Directions for this task:
Once you have checked the records that follow, state how many of their lines hold "left", giving the number only.

Extracted data:
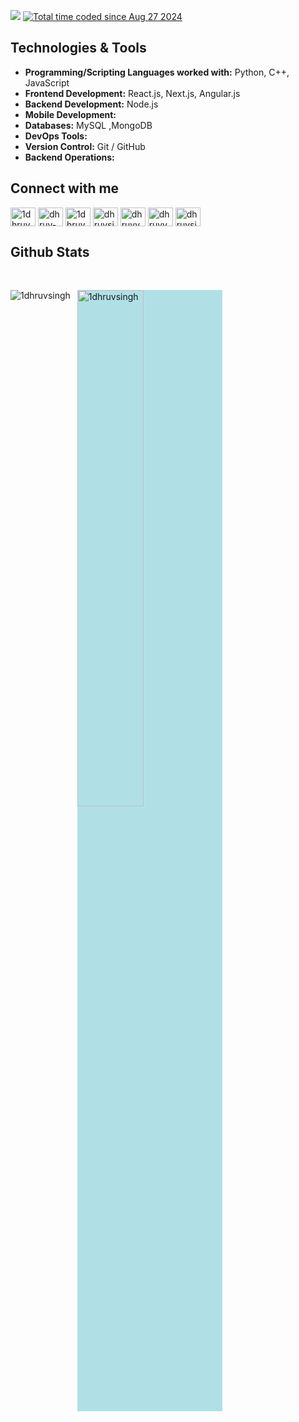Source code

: ![](https://komarev.com/ghpvc/?username=1dhruvsingh)
<a href="https://wakatime.com/@f14ef874-57c2-48e1-b6b6-7aa3d3ce8d17"><img src="https://wakatime.com/badge/user/f14ef874-57c2-48e1-b6b6-7aa3d3ce8d17.svg" alt="Total time coded since Aug 27 2024" /></a>


## Technologies & Tools

- **Programming/Scripting Languages worked with:** Python, C++, JavaScript
- **Frontend Development:** React.js, Next.js, Angular.js
- **Backend Development:** Node.js
- **Mobile Development:**
- **Databases:** MySQL ,MongoDB
- **DevOps Tools:** 
- **Version Control:** Git / GitHub 
- **Backend Operations:** 

## Connect with me 
<p align="left">
<a href="https://codepen.io/1dhruvsingh" target="blank"><img align="center" src="https://raw.githubusercontent.com/rahuldkjain/github-profile-readme-generator/master/src/images/icons/Social/codepen.svg" alt="1dhruvsingh" height="30" width="40" /></a>
<a href="https://linkedin.com/in/dhruv-singh-6a628128a" target="blank"><img align="center" src="https://raw.githubusercontent.com/rahuldkjain/github-profile-readme-generator/master/src/images/icons/Social/linked-in-alt.svg" alt="dhruv-singh-6a628128a" height="30" width="40" /></a>
<a href="https://stackoverflow.com/users/1dhruvsingh" target="blank"><img align="center" src="https://raw.githubusercontent.com/rahuldkjain/github-profile-readme-generator/master/src/images/icons/Social/stack-overflow.svg" alt="1dhruvsingh" height="30" width="40" /></a>
<a href="https://www.hackerrank.com/dhruvsinghsir" target="blank"><img align="center" src="https://raw.githubusercontent.com/rahuldkjain/github-profile-readme-generator/master/src/images/icons/Social/hackerrank.svg" alt="dhruvsinghsir" height="30" width="40" /></a>
<a href="https://www.leetcode.com/dhruvvee13" target="blank"><img align="center" src="https://raw.githubusercontent.com/rahuldkjain/github-profile-readme-generator/master/src/images/icons/Social/leet-code.svg" alt="dhruvvee13" height="30" width="40" /></a>
<a href="https://auth.geeksforgeeks.org/user/dhruvvee13" target="blank"><img align="center" src="https://raw.githubusercontent.com/rahuldkjain/github-profile-readme-generator/master/src/images/icons/Social/geeks-for-geeks.svg" alt="dhruvvee13" height="30" width="40" /></a>
<a href="https://twitter.com/dhruvxbug" target="blank"><img align="center" src="https://raw.githubusercontent.com/rahuldkjain/github-profile-readme-generator/master/src/images/icons/Social/twitter.svg" alt="dhruvsingh_13" height="30" width="40" /></a>
</p>

## Github Stats 
</br>
<p>&nbsp;
  <img align="center" style="background-color:powderblue;" width="46%" src="https://github-readme-stats.vercel.app/api?username=1dhruvsingh&show_icons=true&locale=en&count_private=true&include_all_commits=true#gh-dark-mode-only" alt="1dhruvsingh" />
  <img align="left" src="https://github-readme-stats.vercel.app/api/top-langs?username=1dhruvsingh&show_icons=true&locale=en&layout=compact&langs_count=15" alt="1dhruvsingh" />
</p>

Answer for this exercise:
2